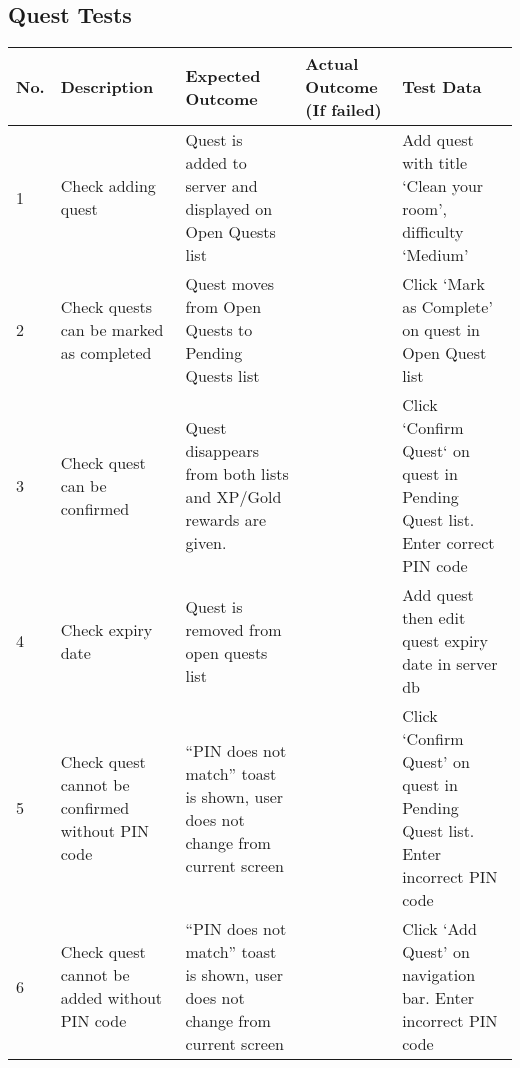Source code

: \begin{landscape}
\section{Quest Tests}
\begin{tabularx}{\linewidth}{p{1cm} X X X X}
\textbf{No.} & \textbf{Description}                    & \textbf{Expected Outcome}                                  	& \textbf{Actual Outcome (If failed)} & \textbf{Test Data}                                          \\ \hline
1            & Check adding quest                               & Quest is added to server and displayed on Open Quests list                         &                                                                  & Add quest with title `Clean your room', difficulty `Medium'                    \\ \hline
2            & Check quests can be marked as completed          & Quest moves from Open Quests to Pending Quests list                                &                                                                  & Click `Mark as Complete' on quest in Open Quest list                           \\ \hline
3            & Check quest can be confirmed                     & Quest disappears from both lists and XP/Gold rewards are given.                    &                                                                  & Click `Confirm Quest` on quest in Pending Quest list. Enter correct PIN code   \\ \hline
4            & Check expiry date                                & Quest is removed from open quests list                                             &                                                                  & Add quest then edit quest expiry date in server db                             \\ \hline
5            & Check quest cannot be confirmed without PIN code & ``PIN does not match'' toast is shown, user does not change from current screen    &                                                                  & Click `Confirm Quest' on quest in Pending Quest list. Enter incorrect PIN code \\ \hline
6            & Check quest cannot be added without PIN code     & ``PIN does not match'' toast is shown, user does not change from current screen    &                                                                  & Click `Add Quest' on navigation bar. Enter incorrect PIN code                  \\ \hline

\end{tabularx}
\end{landscape}
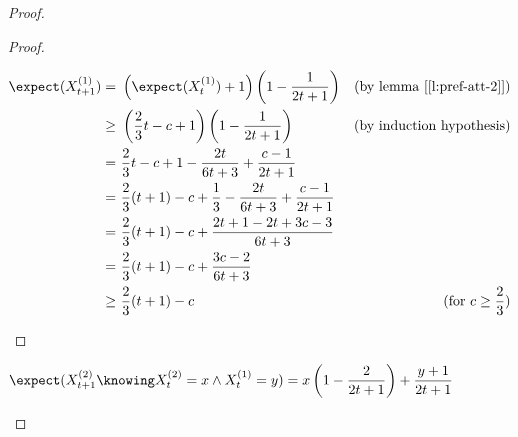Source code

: \begin{proof}
\begin{proof}
\begin{itemize}
            \begin{align*}
                \expect(X_{t + 1}^{(1)}) =&\ \left( \expect(X_t^{(1)}) + 1 \right) \left( 1 - \frac{1}{2t + 1} \right)  & \text{(by lemma [\ref{l:pref-att-2}])}   \\
                \geq&\ \left( \frac{2}{3}t - c + 1 \right) \left( 1 - \frac{1}{2t + 1} \right)                          & \text{(by induction hypothesis)}         \\
                   =&\ \frac{2}{3}t - c + 1 - \frac{2t}{6t + 3} + \frac{c - 1}{2t + 1}                                  &                                       \\
                   =&\ \frac{2}{3}(t + 1) - c + \frac{1}{3} - \frac{2t}{6t + 3} + \frac{c - 1}{2t + 1}                  &                                       \\
                   =&\ \frac{2}{3}(t + 1) - c + \frac{2t + 1 - 2t + 3c - 3}{6t + 3}                                     &                                       \\
                   =&\ \frac{2}{3}(t + 1) - c + \frac{3c - 2}{6t + 3}                                                   &                                       \\
                \geq&\ \frac{2}{3}(t + 1) - c                                                                           &\text{(for $c \geq \frac{2}{3}$)}         \\
            \end{align*}
        \end{itemize}
    \end{proof}

    \vbox{}
    

    \vbox{}

    \begin{lem}\label{l:pref-att-4}
        $\displaystyle \expect(X_{t + 1}^{(2)} \knowing X_t^{(2)} = x \wedge X_t^{(1)} = y) = x \left( 1 - \frac{2}{2t + 1} \right) + \frac{y + 1}{2t + 1}$
    \end{lem}


\end{proof}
⁂
» Work request
Check each line of the entries above, and show every one holding the word "begin".

» Written solution
: \begin{landscape}
\begin{tabularx}{\linewidth}{p{1cm} X X X X}
: \begin{proof}
\begin{proof}
\begin{itemize}
            \begin{align*}
    \begin{lem}\label{l:pref-att-4}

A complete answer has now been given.